El olvido es la libertad que nos permite actuar con espontaneidad, permitiendo que nuestro yo de hoy construya una nueva historia, sin el constante martirio de la culpa.
Es verdad que regresamos a convivir con aquellos con quienes tenemos cuentas que ajustar. La familia, en este sentido, funciona como un hospital bendito, donde las enfermedades del orgullo y del egoísmo encuentran el remedio amargo, pero necesario, de la convivencia difícil.
Pero la Justicia Divina es, ante todo, equilibrio y misericordia.
Por eso, no renacemos únicamente entre adversarios o corazones heridos por nuestras acciones pasadas.
Junto a nosotros regresan también nuestros grandes amores. Espíritus que, en siglos pasados, entrelazaron sus luces con las nuestras.
Algunas de esas almas pidieron estar con nosotros, se ofrecieron voluntariamente para compartir el pan y el techo, a fin de ser nuestro punto de apoyo cuando sintamos que nuestras fuerzas comienzan a menguar.
Percibamos que, entre los desafíos de la vida cotidiana, existen esas columnas de sustentación. Puede ser el padre que ofrece el consejo prudente, la madre cuyo abrazo tiene el poder de sanar cualquier herida, el hermano confidente de las horas inciertas, que vibra en la misma frecuencia de nuestra alma.
Esos amores son las manos invisibles de Dios que nos sostienen durante la jornada.
Son el descanso en medio de la tempestad. Son quienes contemplan nuestra esencia, más allá de nuestros errores y de nuestras limitaciones temporales.
Son esos afectos los que nos ayudan a ascender, peldaño a peldaño, por la escalera de la perfección, transformando el penoso rescate en un camino de aprendizaje compartido.
La familia es un punto de encuentro de almas que, entre sonrisas y lágrimas, tejen la red de protección que nos mantiene en pie.

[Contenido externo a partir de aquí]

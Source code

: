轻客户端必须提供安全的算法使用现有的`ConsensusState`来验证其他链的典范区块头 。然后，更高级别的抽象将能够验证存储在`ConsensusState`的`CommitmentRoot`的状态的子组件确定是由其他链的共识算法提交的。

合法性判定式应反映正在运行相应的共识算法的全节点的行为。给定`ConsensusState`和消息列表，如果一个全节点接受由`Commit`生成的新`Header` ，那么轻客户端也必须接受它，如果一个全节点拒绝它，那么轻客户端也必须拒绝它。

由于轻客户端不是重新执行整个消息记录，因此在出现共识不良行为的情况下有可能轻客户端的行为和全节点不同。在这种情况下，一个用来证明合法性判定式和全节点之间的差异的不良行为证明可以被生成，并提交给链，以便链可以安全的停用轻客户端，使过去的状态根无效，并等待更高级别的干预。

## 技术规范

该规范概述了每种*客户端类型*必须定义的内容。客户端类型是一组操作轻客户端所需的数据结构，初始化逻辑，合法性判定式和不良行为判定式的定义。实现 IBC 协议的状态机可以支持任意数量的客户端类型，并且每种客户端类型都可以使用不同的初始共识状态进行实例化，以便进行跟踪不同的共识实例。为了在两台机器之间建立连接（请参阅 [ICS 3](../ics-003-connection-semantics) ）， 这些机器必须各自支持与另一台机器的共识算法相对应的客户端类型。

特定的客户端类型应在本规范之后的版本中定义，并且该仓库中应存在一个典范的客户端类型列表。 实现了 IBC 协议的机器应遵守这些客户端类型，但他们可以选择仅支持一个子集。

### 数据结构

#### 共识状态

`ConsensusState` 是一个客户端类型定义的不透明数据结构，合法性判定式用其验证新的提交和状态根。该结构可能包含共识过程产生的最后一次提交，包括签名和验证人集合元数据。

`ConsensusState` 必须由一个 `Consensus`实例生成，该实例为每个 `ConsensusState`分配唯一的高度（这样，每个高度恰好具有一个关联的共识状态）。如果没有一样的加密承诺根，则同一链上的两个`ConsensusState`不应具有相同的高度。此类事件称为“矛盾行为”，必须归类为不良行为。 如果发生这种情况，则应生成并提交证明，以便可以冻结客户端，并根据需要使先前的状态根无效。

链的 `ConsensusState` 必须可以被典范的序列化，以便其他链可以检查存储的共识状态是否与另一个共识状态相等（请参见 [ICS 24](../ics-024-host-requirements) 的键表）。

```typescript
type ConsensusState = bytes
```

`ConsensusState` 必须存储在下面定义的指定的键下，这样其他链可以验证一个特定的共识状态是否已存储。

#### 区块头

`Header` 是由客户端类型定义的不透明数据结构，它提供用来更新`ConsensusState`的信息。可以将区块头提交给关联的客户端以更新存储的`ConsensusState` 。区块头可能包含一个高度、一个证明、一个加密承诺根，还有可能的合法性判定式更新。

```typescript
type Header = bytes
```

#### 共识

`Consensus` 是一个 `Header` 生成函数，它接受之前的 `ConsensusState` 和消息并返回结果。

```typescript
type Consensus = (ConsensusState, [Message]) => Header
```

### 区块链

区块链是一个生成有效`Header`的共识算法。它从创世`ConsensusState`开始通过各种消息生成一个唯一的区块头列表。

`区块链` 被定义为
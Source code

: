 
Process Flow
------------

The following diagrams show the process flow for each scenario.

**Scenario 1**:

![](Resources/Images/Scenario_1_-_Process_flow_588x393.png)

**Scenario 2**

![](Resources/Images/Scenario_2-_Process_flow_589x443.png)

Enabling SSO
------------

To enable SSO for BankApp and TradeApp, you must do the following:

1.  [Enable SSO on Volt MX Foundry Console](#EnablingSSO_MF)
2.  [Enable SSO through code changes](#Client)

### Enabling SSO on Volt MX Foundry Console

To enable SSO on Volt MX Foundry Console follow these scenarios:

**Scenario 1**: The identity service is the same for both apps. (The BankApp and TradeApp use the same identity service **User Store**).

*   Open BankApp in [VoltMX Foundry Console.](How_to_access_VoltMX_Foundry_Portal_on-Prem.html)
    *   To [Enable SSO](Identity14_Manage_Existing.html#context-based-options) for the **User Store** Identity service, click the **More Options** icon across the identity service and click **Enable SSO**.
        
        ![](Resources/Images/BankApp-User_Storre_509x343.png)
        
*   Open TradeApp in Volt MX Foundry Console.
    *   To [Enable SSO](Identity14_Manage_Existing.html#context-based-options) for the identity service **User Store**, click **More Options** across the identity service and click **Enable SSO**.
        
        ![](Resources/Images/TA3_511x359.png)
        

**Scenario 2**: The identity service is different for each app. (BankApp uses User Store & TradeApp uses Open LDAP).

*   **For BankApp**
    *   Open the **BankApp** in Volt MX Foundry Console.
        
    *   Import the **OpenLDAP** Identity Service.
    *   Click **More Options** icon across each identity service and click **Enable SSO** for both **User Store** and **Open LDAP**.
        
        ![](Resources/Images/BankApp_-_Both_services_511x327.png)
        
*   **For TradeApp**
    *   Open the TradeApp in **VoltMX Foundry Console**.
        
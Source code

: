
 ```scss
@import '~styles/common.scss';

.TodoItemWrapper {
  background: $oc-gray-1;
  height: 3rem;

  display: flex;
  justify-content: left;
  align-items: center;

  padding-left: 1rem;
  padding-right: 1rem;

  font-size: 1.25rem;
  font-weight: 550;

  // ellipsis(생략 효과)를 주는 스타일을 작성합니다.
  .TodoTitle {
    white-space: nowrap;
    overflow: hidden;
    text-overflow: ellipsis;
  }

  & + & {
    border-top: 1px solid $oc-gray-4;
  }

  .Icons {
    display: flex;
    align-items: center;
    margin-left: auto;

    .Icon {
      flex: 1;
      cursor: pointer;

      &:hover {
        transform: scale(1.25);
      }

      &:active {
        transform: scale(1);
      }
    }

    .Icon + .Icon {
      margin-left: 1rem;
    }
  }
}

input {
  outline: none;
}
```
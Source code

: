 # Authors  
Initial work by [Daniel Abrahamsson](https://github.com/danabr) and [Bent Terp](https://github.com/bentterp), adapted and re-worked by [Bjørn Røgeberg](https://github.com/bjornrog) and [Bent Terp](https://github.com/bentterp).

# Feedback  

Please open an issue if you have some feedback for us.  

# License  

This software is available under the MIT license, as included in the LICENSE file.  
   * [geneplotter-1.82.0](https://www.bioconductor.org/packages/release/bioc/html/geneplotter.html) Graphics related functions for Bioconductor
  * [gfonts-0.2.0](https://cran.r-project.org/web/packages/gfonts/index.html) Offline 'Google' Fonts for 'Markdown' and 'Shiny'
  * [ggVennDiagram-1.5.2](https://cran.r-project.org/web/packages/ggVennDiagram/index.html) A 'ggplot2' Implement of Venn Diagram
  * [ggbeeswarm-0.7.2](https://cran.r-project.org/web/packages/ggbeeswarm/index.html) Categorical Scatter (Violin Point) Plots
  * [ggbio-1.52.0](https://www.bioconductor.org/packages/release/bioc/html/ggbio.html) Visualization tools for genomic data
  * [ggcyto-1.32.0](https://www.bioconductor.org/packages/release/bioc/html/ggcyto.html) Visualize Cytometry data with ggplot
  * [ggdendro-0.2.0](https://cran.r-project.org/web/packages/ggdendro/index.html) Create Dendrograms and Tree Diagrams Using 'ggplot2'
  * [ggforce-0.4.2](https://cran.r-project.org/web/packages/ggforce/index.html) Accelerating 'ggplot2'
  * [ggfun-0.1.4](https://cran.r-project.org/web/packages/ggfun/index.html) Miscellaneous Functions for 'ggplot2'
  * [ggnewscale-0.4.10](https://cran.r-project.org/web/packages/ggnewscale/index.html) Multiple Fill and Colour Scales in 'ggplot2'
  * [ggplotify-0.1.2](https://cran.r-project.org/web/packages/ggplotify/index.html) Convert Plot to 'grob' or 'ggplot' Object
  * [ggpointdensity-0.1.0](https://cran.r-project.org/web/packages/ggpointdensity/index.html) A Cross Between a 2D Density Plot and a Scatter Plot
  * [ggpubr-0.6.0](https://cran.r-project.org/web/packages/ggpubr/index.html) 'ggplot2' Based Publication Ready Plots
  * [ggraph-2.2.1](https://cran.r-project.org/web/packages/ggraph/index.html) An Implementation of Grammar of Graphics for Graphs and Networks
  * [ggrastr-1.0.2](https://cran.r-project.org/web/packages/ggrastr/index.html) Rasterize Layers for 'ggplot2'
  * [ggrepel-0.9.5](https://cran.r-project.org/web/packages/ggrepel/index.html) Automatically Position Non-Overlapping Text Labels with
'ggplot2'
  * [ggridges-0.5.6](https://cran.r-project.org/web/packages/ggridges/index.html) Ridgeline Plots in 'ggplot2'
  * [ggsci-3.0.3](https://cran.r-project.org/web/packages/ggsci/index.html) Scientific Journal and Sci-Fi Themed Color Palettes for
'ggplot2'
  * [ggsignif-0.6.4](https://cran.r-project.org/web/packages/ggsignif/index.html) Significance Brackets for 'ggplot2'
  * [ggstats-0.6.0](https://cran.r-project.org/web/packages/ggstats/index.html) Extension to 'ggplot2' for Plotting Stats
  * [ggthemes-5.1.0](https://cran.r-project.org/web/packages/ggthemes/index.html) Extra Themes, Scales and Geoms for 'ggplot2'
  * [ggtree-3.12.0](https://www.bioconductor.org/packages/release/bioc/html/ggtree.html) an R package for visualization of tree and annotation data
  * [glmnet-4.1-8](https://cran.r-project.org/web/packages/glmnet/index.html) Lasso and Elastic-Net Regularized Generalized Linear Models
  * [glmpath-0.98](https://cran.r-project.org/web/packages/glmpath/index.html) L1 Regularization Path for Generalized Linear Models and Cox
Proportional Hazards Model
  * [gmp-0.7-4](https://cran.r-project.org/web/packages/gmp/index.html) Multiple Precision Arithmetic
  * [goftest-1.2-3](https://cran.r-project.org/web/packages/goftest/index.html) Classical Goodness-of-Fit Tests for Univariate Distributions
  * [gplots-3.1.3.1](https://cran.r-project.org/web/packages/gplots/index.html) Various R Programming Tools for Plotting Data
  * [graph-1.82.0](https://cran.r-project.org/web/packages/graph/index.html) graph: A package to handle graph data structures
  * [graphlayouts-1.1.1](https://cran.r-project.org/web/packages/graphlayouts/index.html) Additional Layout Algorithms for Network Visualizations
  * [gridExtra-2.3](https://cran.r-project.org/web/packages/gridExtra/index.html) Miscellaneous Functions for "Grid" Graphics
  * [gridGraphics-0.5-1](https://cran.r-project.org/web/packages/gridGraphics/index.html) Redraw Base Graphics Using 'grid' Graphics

Es la prueba de que el amor es la fuerza que todo lo vence y de que nadie, absolutamente nadie, camina solo.
Que sepamos honrar esos encuentros, comprendiendo que en los brazos de quienes nos aman encontramos el valor necesario para vencernos a nosotros mismos y transformar nuestra permanencia en la Tierra en una victoria.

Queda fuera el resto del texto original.